Background Vietnam is one of the fastest-aging countries in the world with a rising number of people with Alzheimer's disease and related dementias (ADRD). Families in Vietnam provide most of the care for persons living with dementia, yet our understanding of their experiences and needs is limited. This study examined the family caregiving experience in a semi-rural region outside of central Hanoi from the perspectives of family caregivers and other key informants. Materials Semi-structured interviews were conducted with 21 key stakeholders (12 family caregivers and 9 healthcare providers and community leaders). A descriptive, thematic analysis was conducted.
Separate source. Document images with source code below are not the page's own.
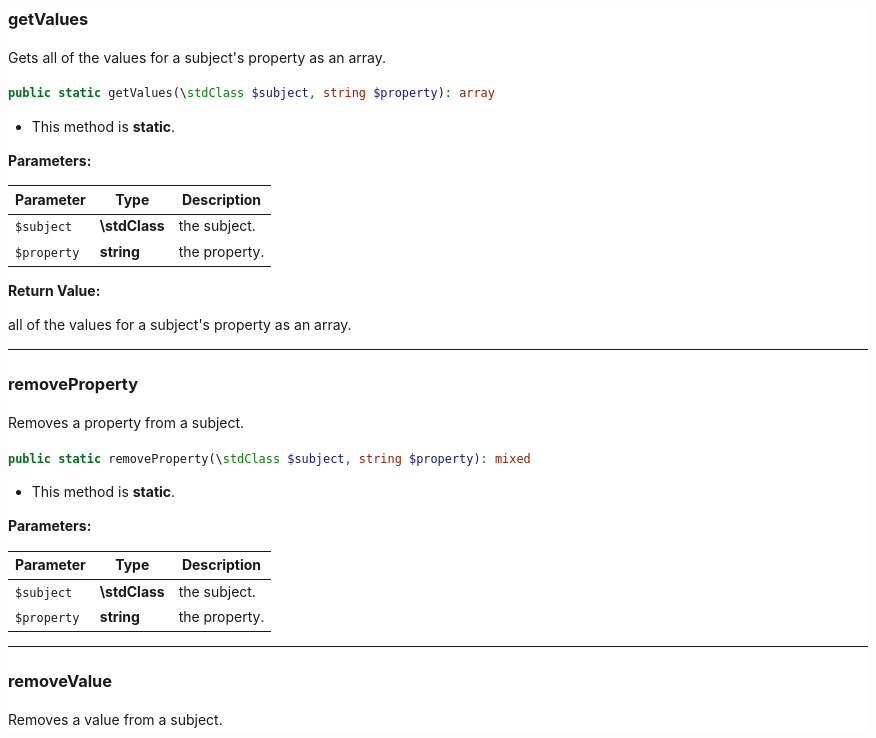 ### getValues

Gets all of the values for a subject's property as an array.

```php
public static getValues(\stdClass $subject, string $property): array
```



* This method is **static**.




**Parameters:**

| Parameter | Type | Description |
|-----------|------|-------------|
| `$subject` | **\stdClass** | the subject. |
| `$property` | **string** | the property. |


**Return Value:**

all of the values for a subject's property as an array.




***

### removeProperty

Removes a property from a subject.

```php
public static removeProperty(\stdClass $subject, string $property): mixed
```



* This method is **static**.




**Parameters:**

| Parameter | Type | Description |
|-----------|------|-------------|
| `$subject` | **\stdClass** | the subject. |
| `$property` | **string** | the property. |





***

### removeValue

Removes a value from a subject.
Results Qualitative data analysis revealed four themes related to the family caregiving experience: 1) perceptions of dementia symptoms as a normal part of aging rather than a disease, 2) caregiving as a moral and expected familial obligation, 3) patterns of caregiving that are heavily influenced by both gender and sibling order, and 4) multiple challenges or hardships, including time constraints, loss of income, increased social isolation, a toll on their perceived physical health, and emotional distress. Caregivers rejected the notion that caregiving was a burden and expressed their distress through terms such as frustration, sadness, and exhaustion. Conclusions In this low-resource setting, the stress of family caregiving may be amplified by lack of community resources, cultural stigma discouraging outside help-seeking, and economic impact of care provision. The study highlights the vulnerability and predicament of Vietnamese women who often face multiple challenges in their caregiving role as well as the urgent need for the development of community-based programs and supports.

Automated summary

This study examined the family caregiving experience in a semi-rural region outside of central Hanoi. It found that caregivers often perceive dementia symptoms as a normal part of aging and view caregiving as a moral and expected familial obligation, influenced by gender and sibling order. The study also highlighted the challenges faced by caregivers in terms of time constraints, loss of income, social isolation, impact on physical health, and emotional distress.